The example relies on some constants that help make the code a bit more readable.

In [2]:
#########
#
#    CONSTANTS
#

# The current ORES API endpoint
API_ORES_SCORE_ENDPOINT = "https://ores.wikimedia.org/v3"
# A template for mapping to the URL
API_ORES_SCORE_PARAMS = "/scores/{context}/{revid}/{model}"

# Use some delays so that we do not hammer the API with our requests
API_LATENCY_ASSUMED = 0.002       # Assuming roughly 2ms latency on the API and network
API_THROTTLE_WAIT = (1.0/100.0)-API_LATENCY_ASSUMED

# When making automated requests we should include something that is unique to the person making the request
# This should include an email - your UW email would be good to put in there
REQUEST_HEADERS = {
    'User-Agent': '<uwnetid@uw.edu>, University of Washington, MSDS DATA 512 - AUTUMN 2022'
}

# A dictionary of English Wikipedia article titles (keys) and sample revision IDs that can be used for this ORES scoring example
# ARTICLE_REVISIONS = { 'Bison':1085687913 , 'Northern flicker':1086582504 , 'Red squirrel':1083787665 , 'Chinook salmon':1085406228 , 'Horseshoe bat':1060601936 }

# This template lists the basic parameters for making an ORES request
ORES_PARAMS_TEMPLATE = {
    "context": "enwiki",        # which WMF project for the specified revid
    "revid" : "",               # the revision to be scored - this will probably change each call
    "model": "articlequality"   # the AI/ML scoring model to apply to the reviewion
}
#
# The current ML models for English wikipedia are:
#   "articlequality"
#   "articletopic"
#   "damaging"
#   "version"
#   "draftquality"
#   "drafttopic"
#   "goodfaith"
#   "wp10"
#
# The specific documentation on these is scattered so if you want to use one you'll have to look around.
#

The API request will be made using one procedure. The idea is to make this reusable. The procedure is parameterized, but relies on the constants above for the important parameters. The underlying assumption is that this will be used to request data for a set of article revisions.
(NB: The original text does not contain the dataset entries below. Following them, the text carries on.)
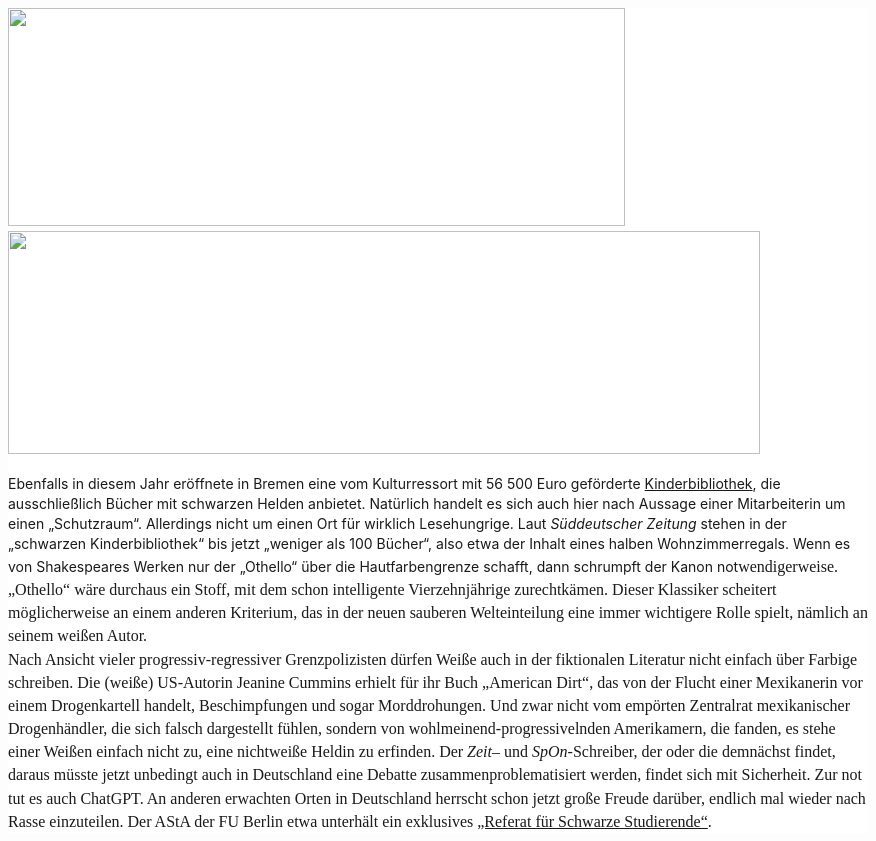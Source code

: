 <a href="https://www.spiegel.de/familie/ferienlager-fuer-schwarze-kinder-es-ist-nicht-unsere-aufgabe-in-den-camps-die-realitaet-abzubilden-a-1910863b-81be-4a7f-92ef-0a627403528d" target="_blank" rel="https://www.spiegel.de/familie/ferienlager-fuer-schwarze-kinder-es-ist-nicht-unsere-aufgabe-in-den-camps-die-realitaet-abzubilden-a-1910863b-81be-4a7f-92ef-0a627403528d noopener"><img loading="lazy" decoding="async" class="aligncenter wp-image-17680" src="https://www.publicomag.com/wp-content/uploads/2023/08/Spiegel_Feriencamps-300x106.png" alt width="617" height="218" srcset="https://www.publicomag.com/wp-content/uploads/2023/08/Spiegel_Feriencamps-300x106.png 300w, https://www.publicomag.com/wp-content/uploads/2023/08/Spiegel_Feriencamps-1024x361.png 1024w, https://www.publicomag.com/wp-content/uploads/2023/08/Spiegel_Feriencamps-768x271.png 768w, https://www.publicomag.com/wp-content/uploads/2023/08/Spiegel_Feriencamps-1536x542.png 1536w, https://www.publicomag.com/wp-content/uploads/2023/08/Spiegel_Feriencamps-2048x723.png 2048w, https://www.publicomag.com/wp-content/uploads/2023/08/Spiegel_Feriencamps-1080x381.png 1080w, https://www.publicomag.com/wp-content/uploads/2023/08/Spiegel_Feriencamps-483x170.png 483w, https://www.publicomag.com/wp-content/uploads/2023/08/Spiegel_Feriencamps-360x127.png 360w, https://www.publicomag.com/wp-content/uploads/2023/08/Spiegel_Feriencamps-600x212.png 600w, https://www.publicomag.com/wp-content/uploads/2023/08/Spiegel_Feriencamps-263x93.png 263w, https://www.publicomag.com/wp-content/uploads/2023/08/Spiegel_Feriencamps-1320x466.png 1320w" sizes="(max-width: 617px) 100vw, 617px" /></a><img loading="lazy" decoding="async" class=" wp-image-17681 aligncenter" src="https://www.publicomag.com/wp-content/uploads/2023/08/Feriencamps_Amadeu-Antonio-Stiftung-300x89.png" alt width="752" height="223" srcset="https://www.publicomag.com/wp-content/uploads/2023/08/Feriencamps_Amadeu-Antonio-Stiftung-300x89.png 300w, https://www.publicomag.com/wp-content/uploads/2023/08/Feriencamps_Amadeu-Antonio-Stiftung-1024x304.png 1024w, https://www.publicomag.com/wp-content/uploads/2023/08/Feriencamps_Amadeu-Antonio-Stiftung-768x228.png 768w, https://www.publicomag.com/wp-content/uploads/2023/08/Feriencamps_Amadeu-Antonio-Stiftung-1536x456.png 1536w, https://www.publicomag.com/wp-content/uploads/2023/08/Feriencamps_Amadeu-Antonio-Stiftung-1080x321.png 1080w, https://www.publicomag.com/wp-content/uploads/2023/08/Feriencamps_Amadeu-Antonio-Stiftung-483x144.png 483w, https://www.publicomag.com/wp-content/uploads/2023/08/Feriencamps_Amadeu-Antonio-Stiftung-360x107.png 360w, https://www.publicomag.com/wp-content/uploads/2023/08/Feriencamps_Amadeu-Antonio-Stiftung-600x178.png 600w, https://www.publicomag.com/wp-content/uploads/2023/08/Feriencamps_Amadeu-Antonio-Stiftung-263x78.png 263w, https://www.publicomag.com/wp-content/uploads/2023/08/Feriencamps_Amadeu-Antonio-Stiftung-1320x392.png 1320w, https://www.publicomag.com/wp-content/uploads/2023/08/Feriencamps_Amadeu-Antonio-Stiftung.png 1992w" sizes="(max-width: 752px) 100vw, 752px" />

Ebenfalls in diesem Jahr eröffnete in Bremen eine vom Kulturressort mit 56 500 Euro geförderte <a href="https://familiennetz-bremen.de/veranstaltungen/schwarze-kids-sind-heldinnen-und-helden-im-bilderbuch/">Kinderbibliothek</a>, die ausschließlich Bücher mit schwarzen Helden anbietet. Natürlich handelt es sich auch hier nach Aussage einer Mitarbeiterin um einen „Schutzraum“. Allerdings nicht um einen Ort für wirklich Lesehungrige. Laut _Süddeutscher Zeitung_ stehen in der „schwarzen Kinderbibliothek“ bis jetzt „weniger als 100 Bücher“, also etwa der Inhalt eines halben Wohnzimmerregals. Wenn es von Shakespeares Werken nur der „Othello“ über die Hautfarbengrenze schafft, dann schrumpft der Kanon not<span style="font-size: 12pt;"><span style="font-family: georgia, palatino, serif;">wendigerweise.</span><span style="font-family: Calibri, sans-serif;"><span style="font-family: georgia, palatino, serif;"> „Othello“ wäre durchaus ein Stoff, mit dem schon intelligente Vierzehnjährige zurechtkämen. Dieser Klassiker scheitert möglicherweise an einem anderen Kriterium, das in der neuen sauberen Welteinteilung eine immer wichtigere Rolle spielt, nämlich an seinem weißen Autor.<br>
Nach Ansicht vieler progressiv-regressiver Grenzpolizisten dürfen Weiße auch in der fiktionalen Literatur nicht einfach über Farbige schreiben. Die (weiße) US-Autorin Jeanine Cummins erhielt für ihr Buch „American Dirt“, das von der Flucht einer Mexikanerin vor einem Drogenkartell handelt, Beschimpfungen und sogar Morddrohungen. Und zwar nicht vom empörten Zentralrat mexikanischer Drogenhändler, die sich falsch dargestellt fühlen, sondern von wohlmeinend-progressivelnden Amerikamern, die fanden, es stehe einer Weißen einfach nicht zu, eine nichtweiße Heldin zu erfinden. Der _Zeit_&#8211; und _SpOn_-Schreiber, der oder die demnächst findet,<span style="font-size: 12pt;"> daraus müsste jetzt unbedingt auch in Deutschland eine Debatte zusammenproblematisiert werden, findet sich mit Sicherheit. Zur not tut es auch ChatGPT. An anderen erwachten Orten in Deutschland herrscht schon jetzt große Freude darüber, endlich mal wieder nach Rasse einzuteilen. </span></span></span></span><span style="font-family: georgia, palatino, serif; font-size: 12pt;">Der AStA der FU Berlin etwa unterhält ein exklusives <a href="https://astafu.de/referate/bpoc">„Referat für Schwarze Studierende“</a>.</span>
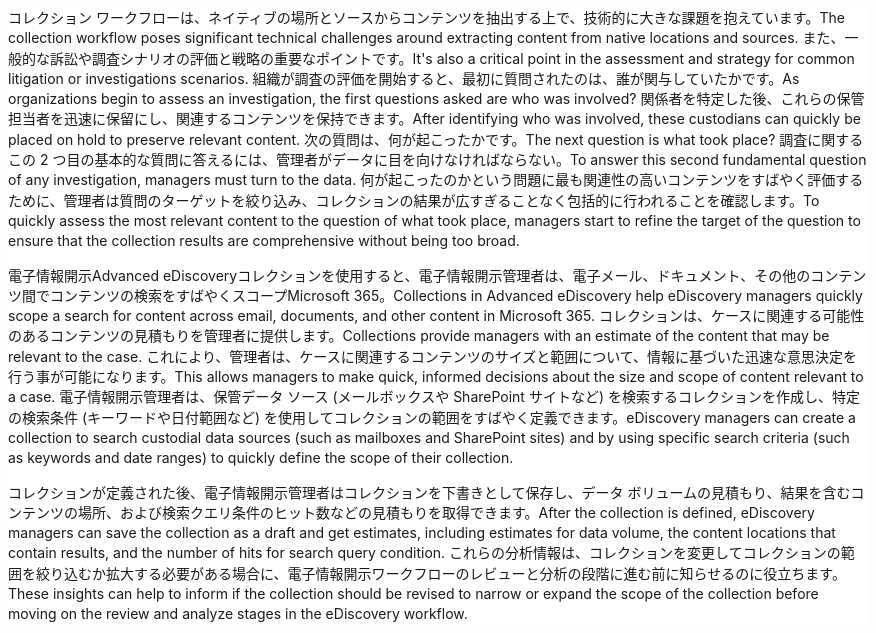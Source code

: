 <span data-ttu-id="b49ed-109">コレクション ワークフローは、ネイティブの場所とソースからコンテンツを抽出する上で、技術的に大きな課題を抱えています。</span><span class="sxs-lookup"><span data-stu-id="b49ed-109">The collection workflow poses significant technical challenges around extracting content from native locations and sources.</span></span> <span data-ttu-id="b49ed-110">また、一般的な訴訟や調査シナリオの評価と戦略の重要なポイントです。</span><span class="sxs-lookup"><span data-stu-id="b49ed-110">It's also a critical point in the assessment and strategy for common litigation or investigations scenarios.</span></span> <span data-ttu-id="b49ed-111">組織が調査の評価を開始すると、最初に質問されたのは、誰が関与していたかです。</span><span class="sxs-lookup"><span data-stu-id="b49ed-111">As organizations begin to assess an investigation, the first questions asked are who was involved?</span></span> <span data-ttu-id="b49ed-112">関係者を特定した後、これらの保管担当者を迅速に保留にし、関連するコンテンツを保持できます。</span><span class="sxs-lookup"><span data-stu-id="b49ed-112">After identifying who was involved, these custodians can quickly be placed on hold to preserve relevant content.</span></span> <span data-ttu-id="b49ed-113">次の質問は、何が起こったかです。</span><span class="sxs-lookup"><span data-stu-id="b49ed-113">The next question is what took place?</span></span> <span data-ttu-id="b49ed-114">調査に関するこの 2 つ目の基本的な質問に答えるには、管理者がデータに目を向けなければならない。</span><span class="sxs-lookup"><span data-stu-id="b49ed-114">To answer this second fundamental question of any investigation, managers must turn to the data.</span></span> <span data-ttu-id="b49ed-115">何が起こったのかという問題に最も関連性の高いコンテンツをすばやく評価するために、管理者は質問のターゲットを絞り込み、コレクションの結果が広すぎることなく包括的に行われることを確認します。</span><span class="sxs-lookup"><span data-stu-id="b49ed-115">To quickly assess the most relevant content to the question of what took place, managers start to refine the target of the question to ensure that the collection results are comprehensive without being too broad.</span></span>

<span data-ttu-id="b49ed-116">電子情報開示Advanced eDiscoveryコレクションを使用すると、電子情報開示管理者は、電子メール、ドキュメント、その他のコンテンツ間でコンテンツの検索をすばやくスコープMicrosoft 365。</span><span class="sxs-lookup"><span data-stu-id="b49ed-116">Collections in Advanced eDiscovery help eDiscovery managers quickly scope a search for content across email, documents, and other content in Microsoft 365.</span></span> <span data-ttu-id="b49ed-117">コレクションは、ケースに関連する可能性のあるコンテンツの見積もりを管理者に提供します。</span><span class="sxs-lookup"><span data-stu-id="b49ed-117">Collections provide managers with an estimate of the content that may be relevant to the case.</span></span> <span data-ttu-id="b49ed-118">これにより、管理者は、ケースに関連するコンテンツのサイズと範囲について、情報に基づいた迅速な意思決定を行う事が可能になります。</span><span class="sxs-lookup"><span data-stu-id="b49ed-118">This allows managers to make quick, informed decisions about the size and scope of content relevant to a case.</span></span> <span data-ttu-id="b49ed-119">電子情報開示管理者は、保管データ ソース (メールボックスや SharePoint サイトなど) を検索するコレクションを作成し、特定の検索条件 (キーワードや日付範囲など) を使用してコレクションの範囲をすばやく定義できます。</span><span class="sxs-lookup"><span data-stu-id="b49ed-119">eDiscovery managers can create a collection to search custodial data sources (such as mailboxes and SharePoint sites) and by using specific search criteria (such as keywords and date ranges) to quickly define the scope of their collection.</span></span>

<span data-ttu-id="b49ed-120">コレクションが定義された後、電子情報開示管理者はコレクションを下書きとして保存し、データ ボリュームの見積もり、結果を含むコンテンツの場所、および検索クエリ条件のヒット数などの見積もりを取得できます。</span><span class="sxs-lookup"><span data-stu-id="b49ed-120">After the collection is defined, eDiscovery managers can save the collection as a draft and get estimates, including estimates for data volume, the content locations that contain results, and the number of hits for search query condition.</span></span> <span data-ttu-id="b49ed-121">これらの分析情報は、コレクションを変更してコレクションの範囲を絞り込むか拡大する必要がある場合に、電子情報開示ワークフローのレビューと分析の段階に進む前に知らせるのに役立ちます。</span><span class="sxs-lookup"><span data-stu-id="b49ed-121">These insights can help to inform if the collection should be revised to narrow or expand the scope of the collection before moving on the review and analyze stages in the eDiscovery workflow.</span></span>
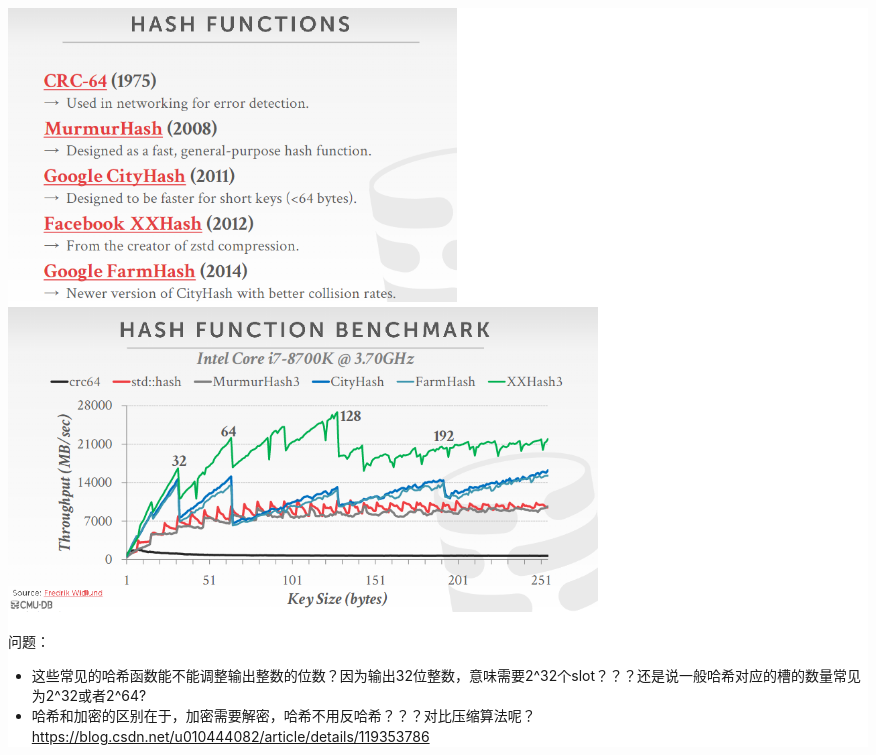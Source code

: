<img src="image/73.png" style="zoom: 67%;" />

<img src="image/74.png" style="zoom: 67%;" />

问题：

- 这些常见的哈希函数能不能调整输出整数的位数？因为输出32位整数，意味需要2^32个slot？？？还是说一般哈希对应的槽的数量常见为2^32或者2^64?
- 哈希和加密的区别在于，加密需要解密，哈希不用反哈希？？？对比压缩算法呢？https://blog.csdn.net/u010444082/article/details/119353786
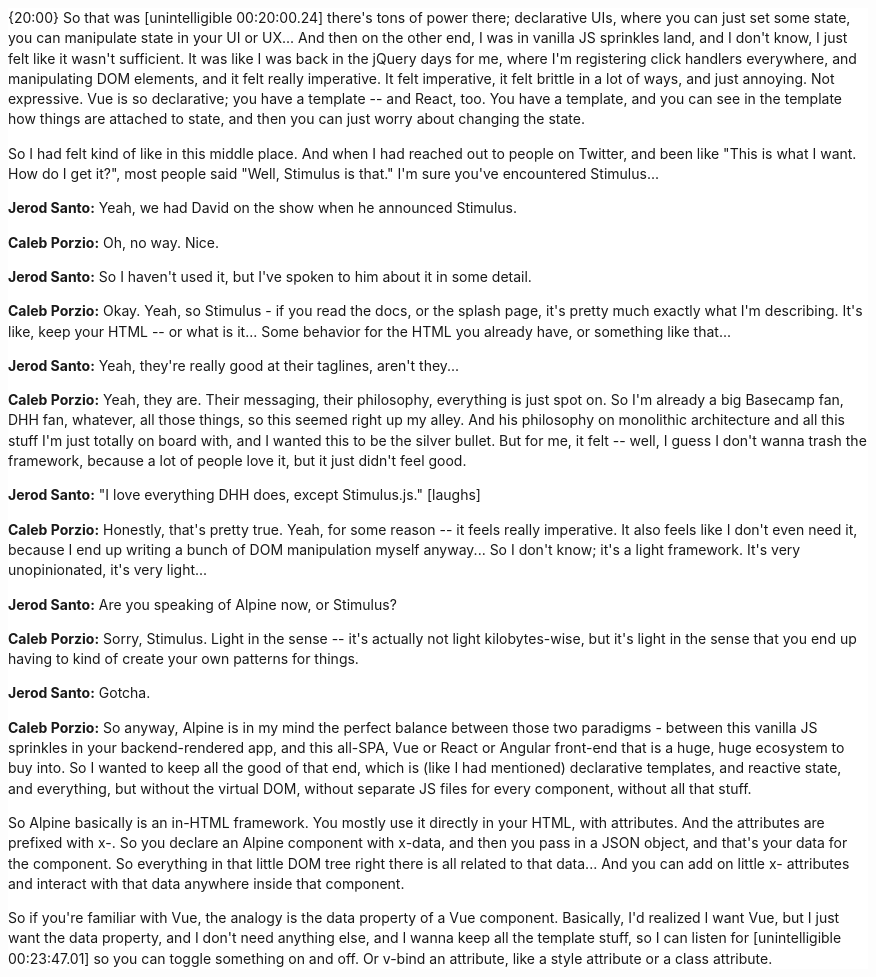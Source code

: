 \{20:00\} So that was \[unintelligible 00:20:00.24\] there's tons of power there; declarative UIs, where you can just set some state, you can manipulate state in your UI or UX... And then on the other end, I was in vanilla JS sprinkles land, and I don't know, I just felt like it wasn't sufficient. It was like I was back in the jQuery days for me, where I'm registering click handlers everywhere, and manipulating DOM elements, and it felt really imperative. It felt imperative, it felt brittle in a lot of ways, and just annoying. Not expressive. Vue is so declarative; you have a template -- and React, too. You have a template, and you can see in the template how things are attached to state, and then you can just worry about changing the state.

So I had felt kind of like in this middle place. And when I had reached out to people on Twitter, and been like "This is what I want. How do I get it?", most people said "Well, Stimulus is that." I'm sure you've encountered Stimulus...

**Jerod Santo:** Yeah, we had David on the show when he announced Stimulus.

**Caleb Porzio:** Oh, no way. Nice.

**Jerod Santo:** So I haven't used it, but I've spoken to him about it in some detail.

**Caleb Porzio:** Okay. Yeah, so Stimulus - if you read the docs, or the splash page, it's pretty much exactly what I'm describing. It's like, keep your HTML -- or what is it... Some behavior for the HTML you already have, or something like that...

**Jerod Santo:** Yeah, they're really good at their taglines, aren't they...

**Caleb Porzio:** Yeah, they are. Their messaging, their philosophy, everything is just spot on. So I'm already a big Basecamp fan, DHH fan, whatever, all those things, so this seemed right up my alley. And his philosophy on monolithic architecture and all this stuff I'm just totally on board with, and I wanted this to be the silver bullet. But for me, it felt -- well, I guess I don't wanna trash the framework, because a lot of people love it, but it just didn't feel good.

**Jerod Santo:** "I love everything DHH does, except Stimulus.js." \[laughs\]

**Caleb Porzio:** Honestly, that's pretty true. Yeah, for some reason -- it feels really imperative. It also feels like I don't even need it, because I end up writing a bunch of DOM manipulation myself anyway... So I don't know; it's a light framework. It's very unopinionated, it's very light...

**Jerod Santo:** Are you speaking of Alpine now, or Stimulus?

**Caleb Porzio:** Sorry, Stimulus. Light in the sense -- it's actually not light kilobytes-wise, but it's light in the sense that you end up having to kind of create your own patterns for things.

**Jerod Santo:** Gotcha.

**Caleb Porzio:** So anyway, Alpine is in my mind the perfect balance between those two paradigms - between this vanilla JS sprinkles in your backend-rendered app, and this all-SPA, Vue or React or Angular front-end that is a huge, huge ecosystem to buy into. So I wanted to keep all the good of that end, which is (like I had mentioned) declarative templates, and reactive state, and everything, but without the virtual DOM, without separate JS files for every component, without all that stuff.

So Alpine basically is an in-HTML framework. You mostly use it directly in your HTML, with attributes. And the attributes are prefixed with x-. So you declare an Alpine component with x-data, and then you pass in a JSON object, and that's your data for the component. So everything in that little DOM tree right there is all related to that data... And you can add on little x- attributes and interact with that data anywhere inside that component.

So if you're familiar with Vue, the analogy is the data property of a Vue component. Basically, I'd realized I want Vue, but I just want the data property, and I don't need anything else, and I wanna keep all the template stuff, so I can listen for \[unintelligible 00:23:47.01\] so you can toggle something on and off. Or v-bind an attribute, like a style attribute or a class attribute.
Therefore, the main parameter is article_revid.

In [30]:
#------Load json with title and LastRevID ----#
import json

def create_article_revisions(file):
    output_df = pd.DataFrame()
    f = open(file)
    df = json.load(f)
    
    for i in range(0, len(df)-1):
        temp_dict = df[i]['pages']
        res = json.loads(temp_dict)
        pull_df = pd.DataFrame.from_dict(res)
        output_df = pd.concat([output_df, pull_df])
    return output_df

In [31]:
output_df = create_article_revisions("politicians_by_country.json")
output_df

TypeError: the JSON object must be str, bytes or bytearray, not dict

In [3]:
#########
#
#    PROCEDURES/FUNCTIONS
#

def request_ores_score_per_article(article_revid = None, 
                                   endpoint_url = API_ORES_SCORE_ENDPOINT, 
                                   endpoint_params = API_ORES_SCORE_PARAMS, 
                                   request_template = ORES_PARAMS_TEMPLATE,
                                   headers = REQUEST_HEADERS,
                                   features=False):
    # Make sure we have an article revision id
    if not article_revid: return None
    
    # set the revision id into the template
    request_template['revid'] = article_revid
    
    # now, create a request URL by combining the endpoint_url with the parameters for the request
    request_url = endpoint_url+endpoint_params.format(**request_template)
    
    # the features used by the ML model can sometimes be returned as well as scores
    if features:
        request_url = request_url+"?features=true"
    
    # make the request
    try:
        # we'll wait first, to make sure we don't exceed the limit in the situation where an exception
        # occurs during the request processing - throttling is always a good practice with a free
        # data source like ORES - or other community sources
        if API_THROTTLE_WAIT > 0.0:
            time.sleep(API_THROTTLE_WAIT)
        response = requests.get(request_url, headers=headers)
        json_response = response.json()
    except Exception as e:
        print(e)
        json_response = None
    return json_response


In [4]:
ARTICLE = "Bison"
print("Getting ORES scores for '%s' with revid: %d"%(ARTICLE,ARTICLE_REVISIONS[ARTICLE]))
score = request_ores_score_per_article(ARTICLE_REVISIONS[ARTICLE])
print(json.dumps(score,indent=4))

Getting ORES scores for 'Bison' with revid: 1085687913
{
    "enwiki": {
        "models": {
            "articlequality": {
                "version": "0.9.2"
            }
        },
        "scores": {
            "1085687913": {
                "articlequality": {
                    "score": {
                        "prediction": "FA",
                        "probability": {
                            "B": 0.08229363159217795,
                            "C": 0.03896549372657358,
                            "FA": 0.5416846323313819,
                            "GA": 0.3211324199836142,
                            "Start": 0.011471779513278837,
                            "Stub": 0.0044520428529734885
                        }
                    }
                }
            }
        }
    }
}


In [5]:
ARTICLE = "Red squirrel"
print("Getting ORES scores for '%s' with revid: %d"%(ARTICLE,ARTICLE_REVISIONS[ARTICLE]))
score = request_ores_score_per_article(ARTICLE_REVISIONS[ARTICLE])
print(json.dumps(score['enwiki']['scores'],indent=4))

Getting ORES scores for 'Red squirrel' with revid: 1083787665
{
    "1083787665": {
        "articlequality": {
            "score": {
                "prediction": "C",
                "probability": {
                    "B": 0.3438908635045126,
                    "C": 0.5511452526996617,
                    "FA": 0.0360496066555655,
                    "GA": 0.056484346855134204,
                    "Start": 0.009081450706888131,
                    "Stub": 0.0033484795782379364
                }
            }
        }
    }
}